Generative Adversarial Networks

Generative adversarial networks (GANs), which were first introduced by Goodfellow, et al. in 2014, are an unsupervised learning technique, capable of producing entirely new data, based on features that were learned during the model training. One popular use case of this technique are so called Deepfakes, where a person’s face is swapped with someone else’s in a video. GANs can also be used for style transfer. An example of this is turning a photograph into a painting, that looks like it was made by a famous artist such as Van Gogh or Monet using a process called pixel-to-pixel translation.

Style Transfer with GANs on HD Images [1]

GANs consist of two neural networks: The generator generates new data instances and the discriminator must decide whether a given instance belongs to a real dataset or has been created by the generator. They are competing against each other during the training, where the generator is trying to fool the discriminator into thinking its generated data instances are real. The discriminator meanwhile is trying to get as good at telling the fake data from the real one as possible. In each training iteration the generator and discriminator are trained separately. A loss function gives them feedback how close or far they are from their goal. Then their weights in the network, which are used to calculate their output, are adjusted respectively. This cycle continues until the generator is able to create plausible enough data so that the discriminator cannot properly distinguish between real and fake anymore.

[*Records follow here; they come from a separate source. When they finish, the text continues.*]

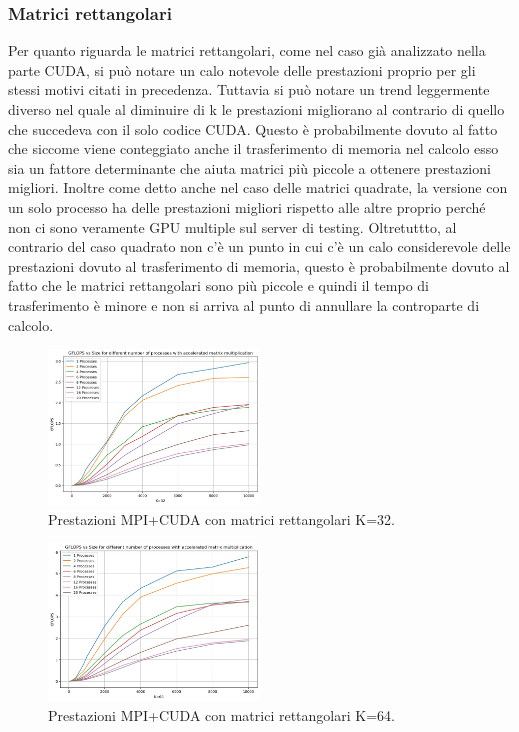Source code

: \documentclass[conference]{IEEEtran}
\begin{document}
\subsubsection{Matrici rettangolari}
Per quanto riguarda le matrici rettangolari, come nel caso già analizzato nella parte CUDA, si può notare un calo notevole delle prestazioni proprio per gli stessi motivi citati in precedenza. Tuttavia si può notare un trend leggermente diverso nel quale al diminuire di k le prestazioni migliorano al contrario di quello che succedeva con il solo codice CUDA. Questo è probabilmente dovuto al fatto che siccome viene conteggiato anche il trasferimento di memoria nel calcolo esso sia un fattore determinante che aiuta matrici più piccole a ottenere prestazioni migliori.
Inoltre come detto anche nel caso delle matrici quadrate, la versione con un solo processo ha delle prestazioni migliori rispetto alle altre proprio perché non ci sono veramente GPU multiple sul server di testing. Oltretuttto, al contrario del caso quadrato non c'è un punto in cui c'è un calo considerevole delle prestazioni dovuto al trasferimento di memoria, questo è probabilmente dovuto al fatto che le matrici rettangolari sono più piccole e quindi il tempo di trasferimento è minore e non si arriva al punto di annullare la controparte di calcolo.
\begin{figure}[H]
    \centering
    \includegraphics[width=0.5\textwidth]{resources/mpi_cuda_32.jpg}
    \caption{Prestazioni MPI+CUDA con matrici rettangolari K=32.}
    \label{fig:mpi_cuda_32}
\end{figure}
\begin{figure}[H]
    \centering
    \includegraphics[width=0.5\textwidth]{resources/mpi_cuda_64.jpg}
    \caption{Prestazioni MPI+CUDA con matrici rettangolari K=64.}
    \label{fig:mpi_cuda_64}
\end{figure}
\end{document}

Our approach is based on a paper that uses GANs for 2D pathfinding. Both the paper and the previous style transfer example use a specific version of GANs for this, a so-called conditional GAN. In a classic GAN the generator generates data from random noise with less control over the output.

A conditional GAN instead receives extra input. This could be a photo or in case of the paper a 2D world. This world contains a start and goal marker for pathfinding. The network then learns to generate a 2D world with a result path drawn in, that connects start and goal (pixel-to-pixel translation). The figure below demonstrates this concept. On the left the model prediction input is shown.The black pixels represent start and goal. The gray pixels are obstacles in the world that need to be navigated around. In the middle is the ground truth as comparison. The output from the trained network is on the right. It managed to predict a path that is close to the ground truth, but has a gap and took a slightly different path near the goal on the top right. The GAN basically learns to imitate the algorithm that was used for creating the paths in the ground-truth images (here A*).

GAN: Input / Ground truth / Output [2]

In our project we advanced this approach to learn a voxel-to-voxel translation so we can represent three dimensional worlds. With our technique we can predict paths for combinations of unknown worlds and different starts and goals, as long as we have a model for the target world dimensions and the level type.

Reinforcement learning

Reinforcement Learning is the closest form of learning to what humans would do. At its core there is an agent, who interacts with an environment and depending on its actions the agent gets positive or negative rewards. Rewards give the agent feedback for executed actions. The main goal of reinforcement learning is to maximize these rewards.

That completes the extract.